» What the task requires
The result should be an exact copy of the data, free of pictures.

##############################

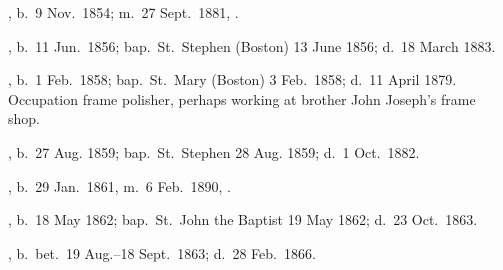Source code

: \begin{Kids}
	, b.\ 9 Nov.\ 1854; m.\ 27 Sept.\ 1881, .
	
	, b.\ 11 Jun.\ 1856;\cite{Mary3OBrienBirth} bap.\ St.\ Stephen (Boston) 13 June 1856;\cite{Mary3OBrienBaptism} d.\ 18 March 1883.\cite{Mary3OBrienDeath}
	
	, b.\ 1 Feb.\ 1858;\cite{James3OBrienBirth} bap.\ St.\ Mary (Boston) 3 Feb.\ 1858;\cite{James3OBrienBaptism} d.\ 11 April 1879. Occupation frame polisher,\cite{James3OBrienDeath} perhaps working at brother John Joseph's frame shop.
	
	, b.\ 27 Aug. 1859;\cite{Ellen3OBrien2Baptism:1} bap.\ St.\ Stephen 28 Aug. 1859;\cite{Ellen3OBrien2Baptism:2} d.\ 1 Oct.\ 1882.\cite{Ellen3OBrien2Death}
	
	, b.\ 29 Jan.\ 1861, m.\ 6 Feb.\ 1890, .
	
	, b.\ 18 May 1862;\cite{Margaret3OBrienBaptism:1} bap.\ St.\ John the Baptist 19 May 1862;\cite{Margaret3OBrienBaptism:2} d.\ 23 Oct.\ 1863.\cite{Margaret3OBrienDeath}
	
	, b.\ bet.\ 19 Aug.--18 Sept.\ 1863;\cite{Anna3OBrienDeath:1} d.\ 28 Feb.\ 1866.\cite{Anna3OBrienDeath:2}
	
\end{Kids}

##############################

» Exercise solution
Source code

: \begin{Kids}
	, b.\ 9 Nov.\ 1854; m.\ 27 Sept.\ 1881, .
	
	, b.\ 11 Jun.\ 1856;\cite{Mary3OBrienBirth} bap.\ St.\ Stephen (Boston) 13 June 1856;\cite{Mary3OBrienBaptism} d.\ 18 March 1883.\cite{Mary3OBrienDeath}
	
	, b.\ 1 Feb.\ 1858;\cite{James3OBrienBirth} bap.\ St.\ Mary (Boston) 3 Feb.\ 1858;\cite{James3OBrienBaptism} d.\ 11 April 1879. Occupation frame polisher,\cite{James3OBrienDeath} perhaps working at brother John Joseph's frame shop.
	
	, b.\ 27 Aug. 1859;\cite{Ellen3OBrien2Baptism:1} bap.\ St.\ Stephen 28 Aug. 1859;\cite{Ellen3OBrien2Baptism:2} d.\ 1 Oct.\ 1882.\cite{Ellen3OBrien2Death}
	
	, b.\ 29 Jan.\ 1861, m.\ 6 Feb.\ 1890, .
	
	, b.\ 18 May 1862;\cite{Margaret3OBrienBaptism:1} bap.\ St.\ John the Baptist 19 May 1862;\cite{Margaret3OBrienBaptism:2} d.\ 23 Oct.\ 1863.\cite{Margaret3OBrienDeath}
	
	, b.\ bet.\ 19 Aug.--18 Sept.\ 1863;\cite{Anna3OBrienDeath:1} d.\ 28 Feb.\ 1866.\cite{Anna3OBrienDeath:2}
	
\end{Kids}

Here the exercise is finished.